Clinical Terminology Tools

The Australian Health System is currently grappling with the transition to a fully electronic system which will allow health data to be accessed when and as required. The Health Information Environment project tackles issues related to this National goal.

The long-term goal of this project is to develop tools and techniques to support the use and analysis of health data in electronic form including use in decision support systems.

Since the key to such use is the semantic integration of data from multiple sources and NEHTA has identified SNOMED CT as the pre-eminent clinical terminology for the exchange of clinical data, this project aims to exploit and extend the formal description logic foundation of SNOMED CT to both enable the faster uptake of SNOMED CT in the health system for capture of data and to develop the tools and know-how required for the use of the semantics captured in this data.

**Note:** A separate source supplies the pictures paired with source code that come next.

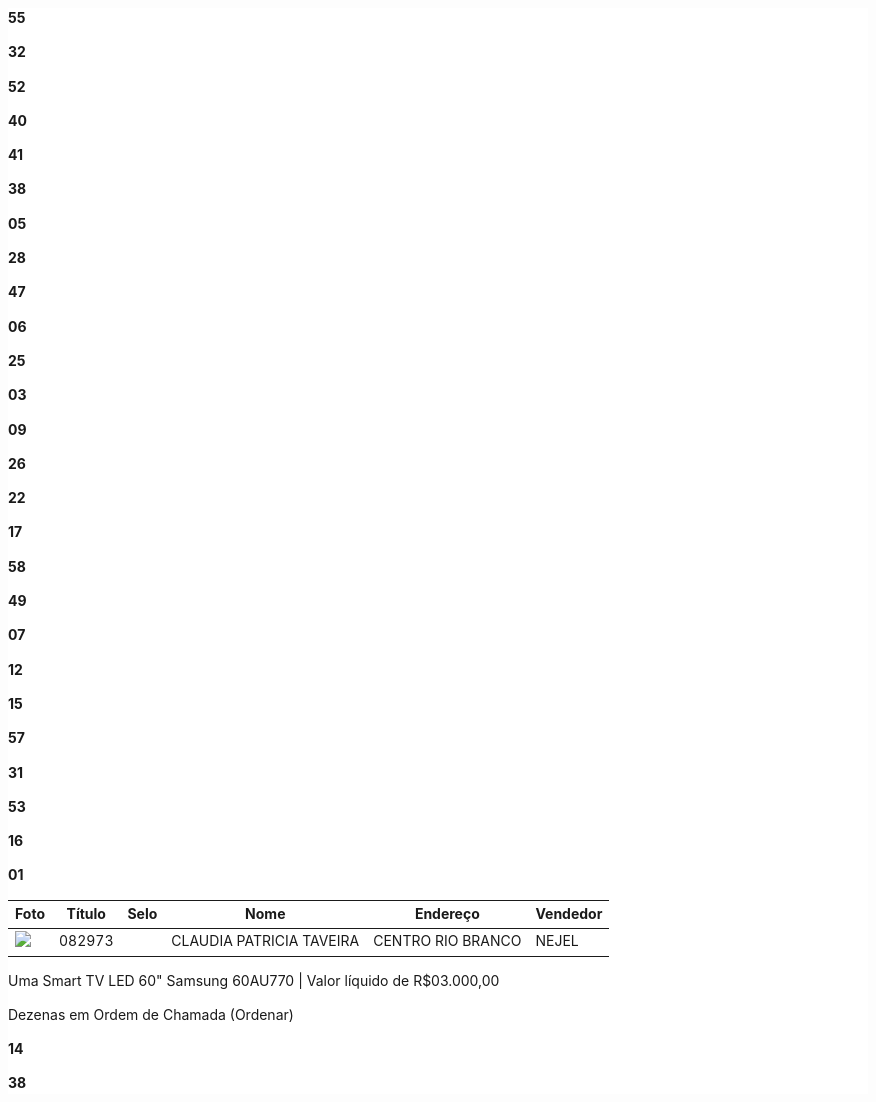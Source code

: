 **55**

**32**

**52**

**40**

**41**

**38**

**05**

**28**

**47**

**06**

**25**

**03**

**09**

**26**

**22**

**17**

**58**

**49**

**07**

**12**

**15**

**57**

**31**

**53**

**16**

**01**

|Foto|Título|Selo|Nome|Endereço|Vendedor|
|---|---|---|---|---|---|
|[![](https://acrecaplegal.com.br/assets/ganhadores/aa027-1o-premio-claudia-patricia-taveira-de-almeida.jpg)](https://acrecaplegal.com.br/assets/ganhadores/aa027-1o-premio-claudia-patricia-taveira-de-almeida.jpg)|082973||CLAUDIA PATRICIA TAVEIRA|CENTRO RIO BRANCO|NEJEL|

Uma Smart TV LED 60" Samsung 60AU770 | Valor líquido de R$03.000,00

Dezenas em Ordem de Chamada (Ordenar)

**14**

**38**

Research topics that will be addressed include:

  • Concepts that are not representable using clinical terms from an existing ontology
  • The large size of the existing ontology
  • Errors and inconsistencies in the existing ontology
  • Evolution of the ontology over time
  • Management of concrete domains - how to incorporate numeric values into SNOMED CT

The tools described below are aimed at enabling the use of the SNOMED CT terminology in the near term, with tools for the development of further content, mapping of existing terminologies to the SNOMED CT terminology and access to content from a single server.

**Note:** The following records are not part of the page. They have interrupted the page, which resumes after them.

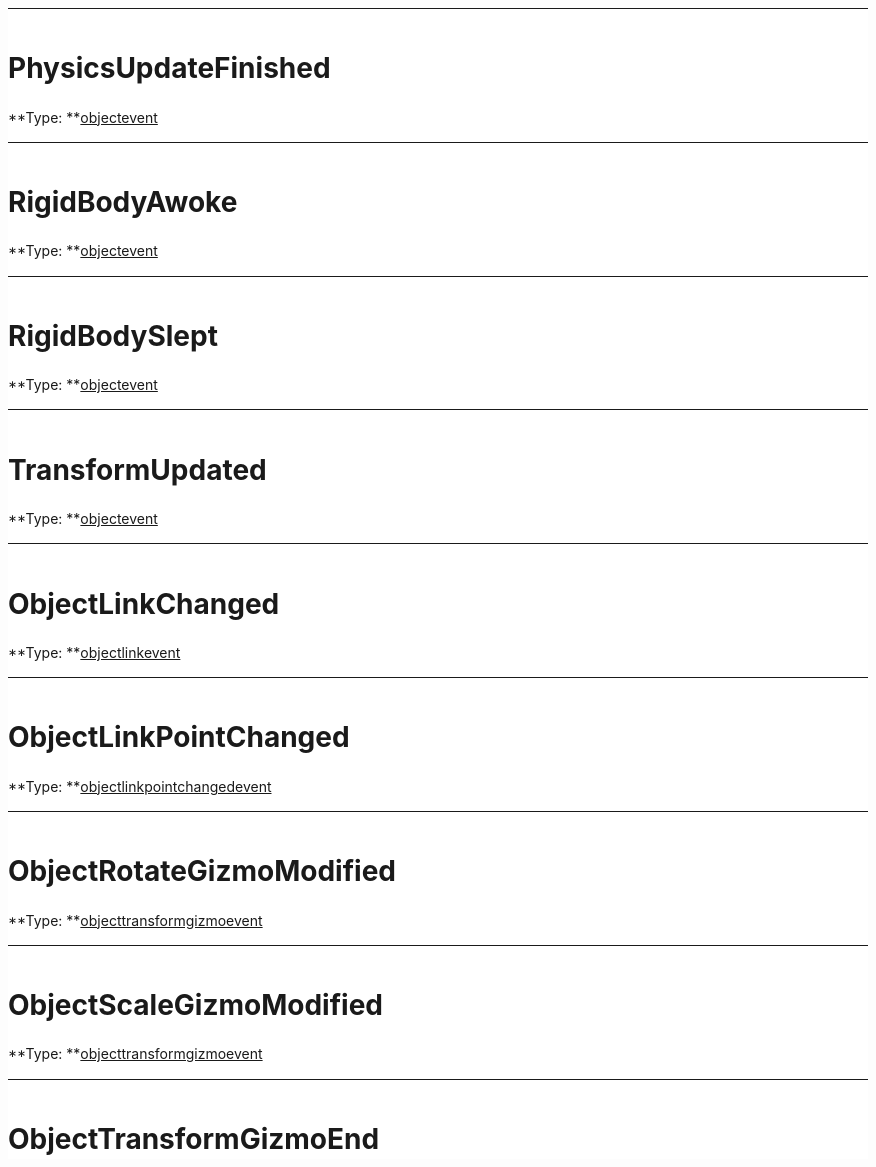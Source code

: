 
---  
 #  PhysicsUpdateFinished
**Type: **[objectevent](https://github.com/ZilchEngine/ZilchDocs/blob/master/code_reference/class_reference/objectevent.md)


---  
 #  RigidBodyAwoke
**Type: **[objectevent](https://github.com/ZilchEngine/ZilchDocs/blob/master/code_reference/class_reference/objectevent.md)


---  
 #  RigidBodySlept
**Type: **[objectevent](https://github.com/ZilchEngine/ZilchDocs/blob/master/code_reference/class_reference/objectevent.md)


---  
 #  TransformUpdated
**Type: **[objectevent](https://github.com/ZilchEngine/ZilchDocs/blob/master/code_reference/class_reference/objectevent.md)


---  
 #  ObjectLinkChanged
**Type: **[objectlinkevent](https://github.com/ZilchEngine/ZilchDocs/blob/master/code_reference/class_reference/objectlinkevent.md)


---  
 #  ObjectLinkPointChanged
**Type: **[objectlinkpointchangedevent](https://github.com/ZilchEngine/ZilchDocs/blob/master/code_reference/class_reference/objectlinkpointchangedevent.md)


---  
 #  ObjectRotateGizmoModified
**Type: **[objecttransformgizmoevent](https://github.com/ZilchEngine/ZilchDocs/blob/master/code_reference/class_reference/objecttransformgizmoevent.md)


---  
 #  ObjectScaleGizmoModified
**Type: **[objecttransformgizmoevent](https://github.com/ZilchEngine/ZilchDocs/blob/master/code_reference/class_reference/objecttransformgizmoevent.md)


---  
 #  ObjectTransformGizmoEnd
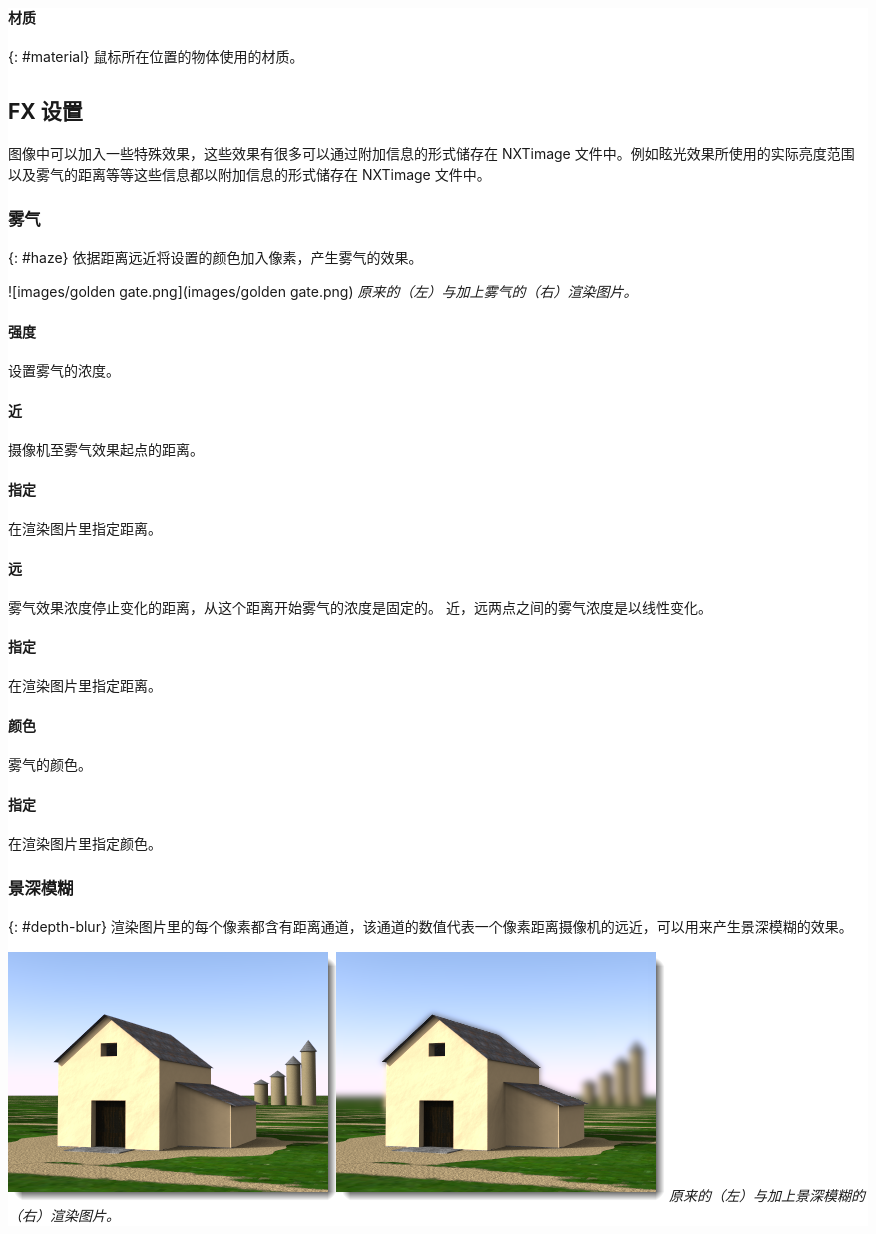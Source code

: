#### 材质
{: #material}
鼠标所在位置的物体使用的材质。

## FX 设置
图像中可以加入一些特殊效果，这些效果有很多可以通过附加信息的形式储存在 NXTimage 文件中。例如眩光效果所使用的实际亮度范围以及雾气的距离等等这些信息都以附加信息的形式储存在 NXTimage 文件中。

### 雾气
{: #haze}
依据距离远近将设置的颜色加入像素，产生雾气的效果。 

![images/golden gate.png](images/golden gate.png)
*原来的（左）与加上雾气的（右）渲染图片。*

#### 强度
设置雾气的浓度。

#### 近
摄像机至雾气效果起点的距离。 

#### 指定
在渲染图片里指定距离。

#### 远
雾气效果浓度停止变化的距离，从这个距离开始雾气的浓度是固定的。 
近，远两点之间的雾气浓度是以线性变化。 

#### 指定
在渲染图片里指定距离。

#### 颜色
雾气的颜色。

#### 指定
在渲染图片里指定颜色。

### 景深模糊
{: #depth-blur}
渲染图片里的每个像素都含有距离通道，该通道的数值代表一个像素距离摄像机的远近，可以用来产生景深模糊的效果。

![images/fx-depth-001.png](images/fx-depth-001.png)
*原来的（左）与加上景深模糊的（右）渲染图片。*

Other projects within the Health Information Environment are making use of these tools.

The Australian e-Health Research Centre is also researching other ways of using clinical terminologies. These include:

  • Improving the classification of free text document by mapping words and phrases to concepts in the ontology
  • Using ontologies to improve the process of collecting data


Snorocket

A classification engine that has been licensed to the IHTSDO for use in the SNOMED Workbench for the ongoing maintenance of SNOMED CT internationally. Snorocket is fast, able to classify SNOMED CT at least an order of magnitude faster than other known classifiers.

Snapper Platform

The mapping of existing data to expressions using an ontology involves:

  • Normalising the expressions, which may contain multiple codes from an ontology, for consistency purposes
  • Calculating subsumption relationships, so that the relationship between expressions is understood
  • Finding efficient ways to process the existing ontology extended with new terms and relationships

This work aims to make it possible to fully describe data which is already collected using existing ontologies. The outcomes of the project can then be used in building better information systems with data which is already collected.

Ontoserver

An ontology server designed to support the requirements of SNOMED tooling including the ability to manage multiple SNOMED extensions, subsumption queries, and SNOMED Reference Sets.